Tomatillo (Husk Tomato)
Recommendations for Maintaining Postharvest Quality
Department of Plant Sciences, University of California, Davis, CA 95616
The tomatillo or husk tomato (Physalis ixocarpa) is a small, spherical and green or green-purple fruit surrounded by an enlarged calyx or “husk.” As the fruit matures, it fills the husk and can split it open by harvest. Tomatillos are the key ingredients in fresh and cooked green salsas and other Latin American dishes. The freshness and greenness of the husk is a quality criteria. Fruit should be firm, bright green as the green color and acidic flavor are the main culinary contributions of tomatillos.
Tomatillos can be harvested at various stages of development. For commercial marketing, they should be harvested when the fruits are well formed and have substantially filled the husk but are still bright green in color. Overmature fruit are light green or yellowing and should be avoided since they are sweeter and undesirable for most uses.

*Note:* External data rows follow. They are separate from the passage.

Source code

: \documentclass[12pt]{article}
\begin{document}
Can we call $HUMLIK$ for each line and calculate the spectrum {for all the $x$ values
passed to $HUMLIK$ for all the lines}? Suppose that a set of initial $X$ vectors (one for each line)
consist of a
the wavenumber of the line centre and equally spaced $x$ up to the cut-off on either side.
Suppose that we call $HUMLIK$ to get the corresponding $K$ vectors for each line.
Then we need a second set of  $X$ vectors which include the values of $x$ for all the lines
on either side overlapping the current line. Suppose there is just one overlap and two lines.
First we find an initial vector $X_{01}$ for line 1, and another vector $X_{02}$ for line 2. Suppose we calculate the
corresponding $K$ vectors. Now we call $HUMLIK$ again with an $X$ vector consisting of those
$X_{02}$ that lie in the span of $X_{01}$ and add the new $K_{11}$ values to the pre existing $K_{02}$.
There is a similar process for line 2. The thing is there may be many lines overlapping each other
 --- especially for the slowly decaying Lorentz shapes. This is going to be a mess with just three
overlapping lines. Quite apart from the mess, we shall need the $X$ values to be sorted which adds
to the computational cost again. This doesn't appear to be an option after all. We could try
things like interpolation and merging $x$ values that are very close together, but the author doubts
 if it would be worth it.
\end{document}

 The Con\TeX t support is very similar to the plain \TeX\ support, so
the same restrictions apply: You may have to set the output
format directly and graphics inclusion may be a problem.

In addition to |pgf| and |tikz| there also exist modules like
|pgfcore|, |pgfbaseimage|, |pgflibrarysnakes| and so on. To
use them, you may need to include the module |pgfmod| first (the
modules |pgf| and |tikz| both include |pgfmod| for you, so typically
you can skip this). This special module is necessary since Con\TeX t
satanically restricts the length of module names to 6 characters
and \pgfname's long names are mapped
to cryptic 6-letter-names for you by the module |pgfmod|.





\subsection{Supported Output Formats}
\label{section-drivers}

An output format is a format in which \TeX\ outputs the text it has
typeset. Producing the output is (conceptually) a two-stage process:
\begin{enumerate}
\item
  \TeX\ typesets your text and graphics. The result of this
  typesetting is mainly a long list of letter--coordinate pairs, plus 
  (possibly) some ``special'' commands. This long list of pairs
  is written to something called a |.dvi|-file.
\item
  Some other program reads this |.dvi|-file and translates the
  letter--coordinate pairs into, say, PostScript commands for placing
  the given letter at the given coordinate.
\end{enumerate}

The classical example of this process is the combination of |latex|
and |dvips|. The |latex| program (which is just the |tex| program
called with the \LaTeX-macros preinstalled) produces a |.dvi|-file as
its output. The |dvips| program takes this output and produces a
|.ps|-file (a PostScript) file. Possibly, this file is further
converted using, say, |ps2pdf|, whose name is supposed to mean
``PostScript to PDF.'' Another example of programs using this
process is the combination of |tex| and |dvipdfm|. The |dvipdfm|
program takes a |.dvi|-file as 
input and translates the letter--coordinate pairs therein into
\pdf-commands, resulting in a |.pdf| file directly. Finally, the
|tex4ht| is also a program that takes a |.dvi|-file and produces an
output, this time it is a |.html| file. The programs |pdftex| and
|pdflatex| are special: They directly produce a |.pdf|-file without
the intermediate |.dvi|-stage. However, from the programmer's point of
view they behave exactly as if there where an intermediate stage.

Tomatillos can be forced-air or room cooled. The main reason to cool rapidly is to retain the fresh appearance of the husk. Tomatillos can be stored under a wide range of conditions. At ambient temperatures, the husks will dry, but the fruit will remain in good condition for about 1 week. For longer storage life temperatures of 5° to 10°C (41° to 50°F) with moderate humidity levels (80-90% RH) are recommended to retain the freshness of the fruit and the husk. At 5°C (41°F) chilling injury will occur after about 3 weeks.
Optimum Relative Humidity
Rates of Respiration
|Temperature||5°C (41°F)||10°C (50°F)||20°C (68°F)|
|ml CO2/kg·hr||6 – 7||7 – 10||15 – 20|
Respiration data are for mature fruit. Respiration rates remain relatively constant during storage at 5°C and 10°C; rates decrease during storage at 20°C. Respiration rates of developing fruit are about 25% higher than those of mature fruit.
To calculate heat production multiply ml CO2/kg·hr by 440 to get Btu/ton/day or by 122 to get kcal/metric ton/day.
Rates of Ethylene Production
Tomatillos produce low amounts of ethylene at immature (0.5 to 2 µl/kg· hr at 10 to 20°C [50 to 68°F]) and mature stages (1 to 10 µl/kg· hr ). At horticulturally overmature stages, i.e. when the fruit show yellow color change due to ripening, ethylene production rates can be high (20-40 µl/kg·hr at 20°C).
Responses to Ethylene
Exposure of mature fruit to ethylene causes undesirable color change
Responses to Controlled Atmospheres (CA)
No information is available.
Chilling injury. Tomatillos can be stored at 10°C (50°F) for 1 month without any symptoms of chilling injury. After 3 weeks at 5°C (41°F), the fruit began to show chilling symptoms, and at 2.5°C (36°F), fruit showed significant amounts of chill-induced decay. Typical chilling symptoms include surface pitting and decay.
Chilling injury can result in the appearance of black mold on the fruit due to Alternaria alternata, the same organism found on chill injured tomatoes and peppers. Superficial molds occur on the husk during storage under high humidity conditions, but have not been identified. Washing in chlorinated water reduces superficial mold growth, but may be difficult to implement commercially since it is difficult to remove all moisture from inside the husk.